Under the terms of PSA between Guyana and the three contractors (ESSO, the Chinese and HESS), the three contractors are providing the requisite upfront finance and technical skills in order to explore and produce oil and/or gas. The STATE, as owners of the exploitable resources, will take delivery of a portion of the production either in cash or in kind (real oil), according to section 15.6 of the Agreement.
The three contractors have been granted an exclusive right to explore and produce oil and gas within a defined area (generally known as the contract area).
Now that commercial discovery has been declared, the value of the oil at production will be distributed in three ways, but not necessarily evenly – one: to recoup production cost; two: to distribute to the three contractors (as ‘payment’ for their efforts); and finally, a distribution to the STATE on behalf of the people of Guyana (the real owners of the oil).
To compensate these three calls on the value of the production, we must recognise four key financial aspects of any PSA. These four key financial aspects are:
(a) ROYALTY: Firstly, the three contractors in all the more professionally executed PSAs around the world have paid to the STATE a royalty on gross production. In Guyana’s case, we are benefiting from two percent (2%) of all the production that was sold, less the fuel used to run the operation and all sorts of transportation of the product to the point of sale, as outlined in Article 15.6 of the Guyanese PSA. Thus we are earning less than 2%.

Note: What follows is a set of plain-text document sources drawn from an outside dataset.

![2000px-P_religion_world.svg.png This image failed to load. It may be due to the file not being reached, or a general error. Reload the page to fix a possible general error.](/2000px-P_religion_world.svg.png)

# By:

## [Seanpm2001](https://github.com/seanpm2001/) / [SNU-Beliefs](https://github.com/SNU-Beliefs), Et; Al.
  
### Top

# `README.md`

The royalty in Guyana’s case can be taken in cash, using a valuation methodology that is heavily in favour of the three contractors, or in kind (meaning real oil). The valuation model is controlled by the three contractors. It makes all the more sense now, recognising that we have lost out on the cash valuation methodology, that we accelerate the construction of an oil refinery, so we can take actual real oil and leverage added value for the STATE. Such a decision would create hundreds of new, well-paying jobs, and would contribute to the reduction of our fuel importation bills, thus saving some US$200 million annually in fuel imports.

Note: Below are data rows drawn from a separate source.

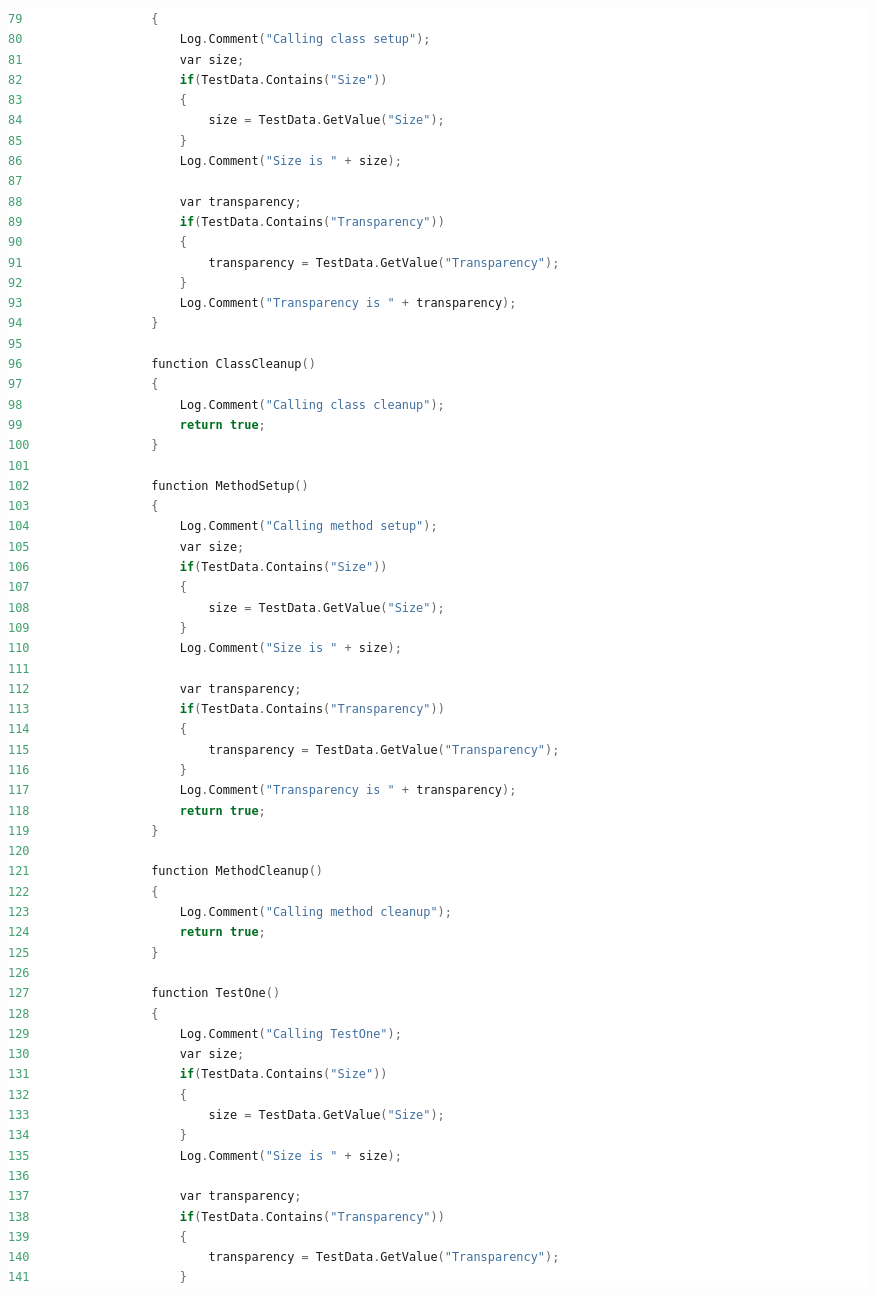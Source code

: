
 ```cpp
79                  {
80                      Log.Comment("Calling class setup");
81                      var size;
82                      if(TestData.Contains("Size"))
83                      {
84                          size = TestData.GetValue("Size");
85                      }
86                      Log.Comment("Size is " + size);
87  
88                      var transparency;
89                      if(TestData.Contains("Transparency"))
90                      {
91                          transparency = TestData.GetValue("Transparency");
92                      }
93                      Log.Comment("Transparency is " + transparency);
94                  }
95
96                  function ClassCleanup()
97                  {
98                      Log.Comment("Calling class cleanup");
99                      return true;
100                 }
101
102                 function MethodSetup()
103                 {
104                     Log.Comment("Calling method setup");
105                     var size;
106                     if(TestData.Contains("Size"))
107                     {
108                         size = TestData.GetValue("Size");
109                     }
110                     Log.Comment("Size is " + size);
111
112                     var transparency;
113                     if(TestData.Contains("Transparency"))
114                     {
115                         transparency = TestData.GetValue("Transparency");
116                     }
117                     Log.Comment("Transparency is " + transparency);
118                     return true;
119                 }
120
121                 function MethodCleanup()
122                 {
123                     Log.Comment("Calling method cleanup");
124                     return true;
125                 }
126
127                 function TestOne()
128                 {
129                     Log.Comment("Calling TestOne");
130                     var size;
131                     if(TestData.Contains("Size"))
132                     {
133                         size = TestData.GetValue("Size");
134                     }
135                     Log.Comment("Size is " + size);
136
137                     var transparency;
138                     if(TestData.Contains("Transparency"))
139                     {
140                         transparency = TestData.GetValue("Transparency");
141                     }
```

(b) COST OIL: Following payment of any royalty, the three contractors, according to Article 11.2, are entitled up to 75% of the total monthly production to recover their costs (with any costs not recovered carried forward to the next period). Such production is known as cost oil.

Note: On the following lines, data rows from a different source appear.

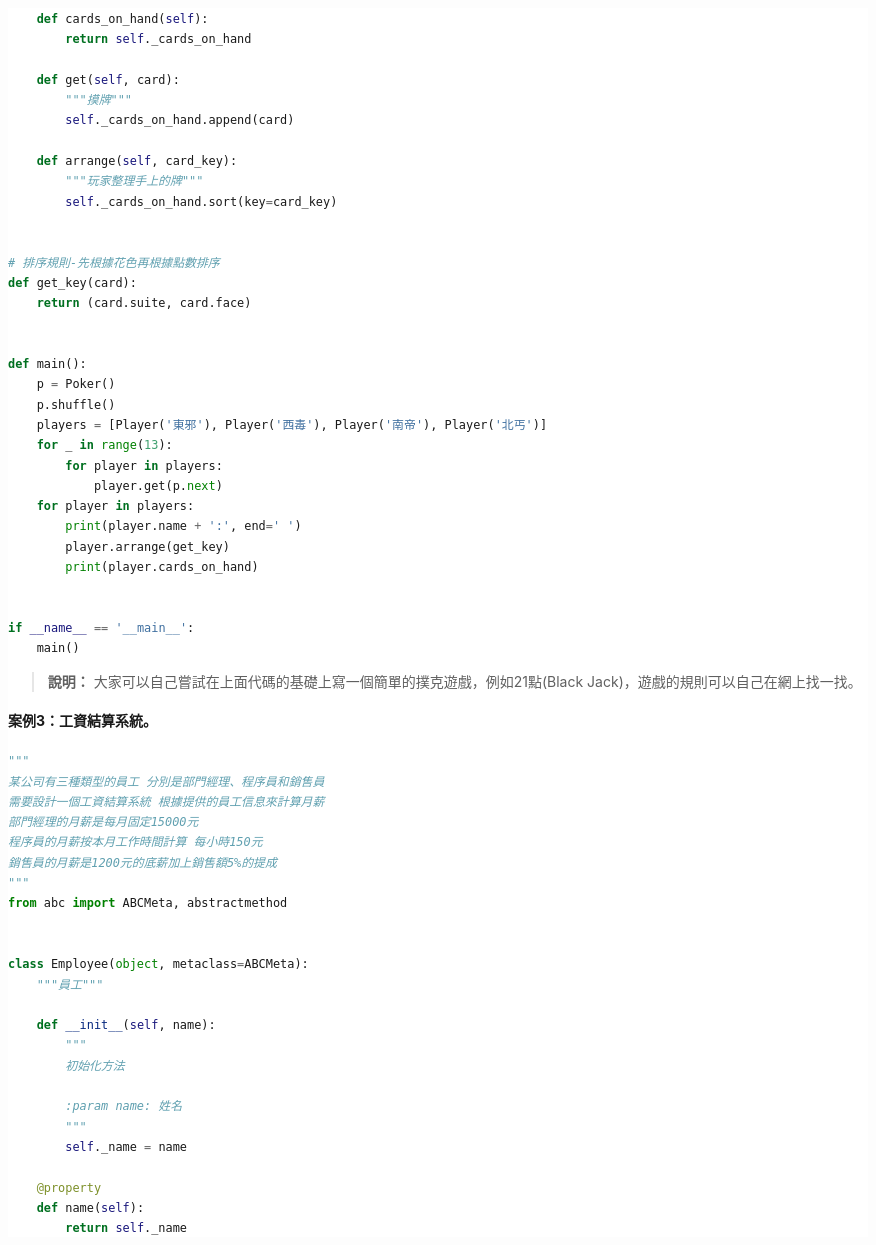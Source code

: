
 ```Python
    def cards_on_hand(self):
        return self._cards_on_hand

    def get(self, card):
        """摸牌"""
        self._cards_on_hand.append(card)

    def arrange(self, card_key):
        """玩家整理手上的牌"""
        self._cards_on_hand.sort(key=card_key)


# 排序規則-先根據花色再根據點數排序
def get_key(card):
    return (card.suite, card.face)


def main():
    p = Poker()
    p.shuffle()
    players = [Player('東邪'), Player('西毒'), Player('南帝'), Player('北丐')]
    for _ in range(13):
        for player in players:
            player.get(p.next)
    for player in players:
        print(player.name + ':', end=' ')
        player.arrange(get_key)
        print(player.cards_on_hand)


if __name__ == '__main__':
    main()
```

>**說明：** 大家可以自己嘗試在上面代碼的基礎上寫一個簡單的撲克遊戲，例如21點(Black Jack)，遊戲的規則可以自己在網上找一找。

#### 案例3：工資結算系統。

```Python
"""
某公司有三種類型的員工 分別是部門經理、程序員和銷售員
需要設計一個工資結算系統 根據提供的員工信息來計算月薪
部門經理的月薪是每月固定15000元
程序員的月薪按本月工作時間計算 每小時150元
銷售員的月薪是1200元的底薪加上銷售額5%的提成
"""
from abc import ABCMeta, abstractmethod


class Employee(object, metaclass=ABCMeta):
    """員工"""

    def __init__(self, name):
        """
        初始化方法

        :param name: 姓名
        """
        self._name = name

    @property
    def name(self):
        return self._name

```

(c) PROFIT OIL: The oil remaining after the royalty and cost oil are divided between the three contractors and the STATE on a 50/50 basis. It is often the case that the STATE’s share of profit oil increases as production increases, but unfortunately, the Trotman Negotiation Team dropped the ball on this one, even though they claimed they were Harvard trained.
(d) INCOME TAX: Finally, in normal situations, the three contractors would have been given a 5-year tax holiday and then be called upon to pay taxes. However, in Guyana’s case, according to Article 15.4, the Minister agrees to pay any tax assessed by the GRA on behalf of the three contractors, and that amount shall be considered as income of the three contractors and a loss of additional income for the STATE. There goes the 12.5%, and thus the STATE will get even less.
Naturally, because the STATE does not have operational control, it would want to negotiate a PSA that derives maximum financial inflows into the Treasury. Well, this is exactly what Trotman’s team DID NOT DO! You can hire the best international lawyers, but if the political administrators cannot skillfully frame their outcomes, then the international lawyers would be able to do only so much.
Unfortunately, on the foundation of this poorly structured contract from the people’s perspective, Guyana also does not have adequate influence over the work programme. The three contractors will decide when, how, where, what and why. This PSA illustrates what the three contractors wanted, and it inadequately addressed Guyana’s national economic consideration in a programmed manner.
In the final analysis, this Granger Government, and in particular Minister Trotman, has failed to adequately secure the rights and benefits for the local community. For example, enough oil-related jobs, enough training for local workers in oil-related skills, and other targeted projects for poor and the vulnerable. This PSA ensures that the oil will leave our shores and the people of Guyana will remain poorer. So much for the good life!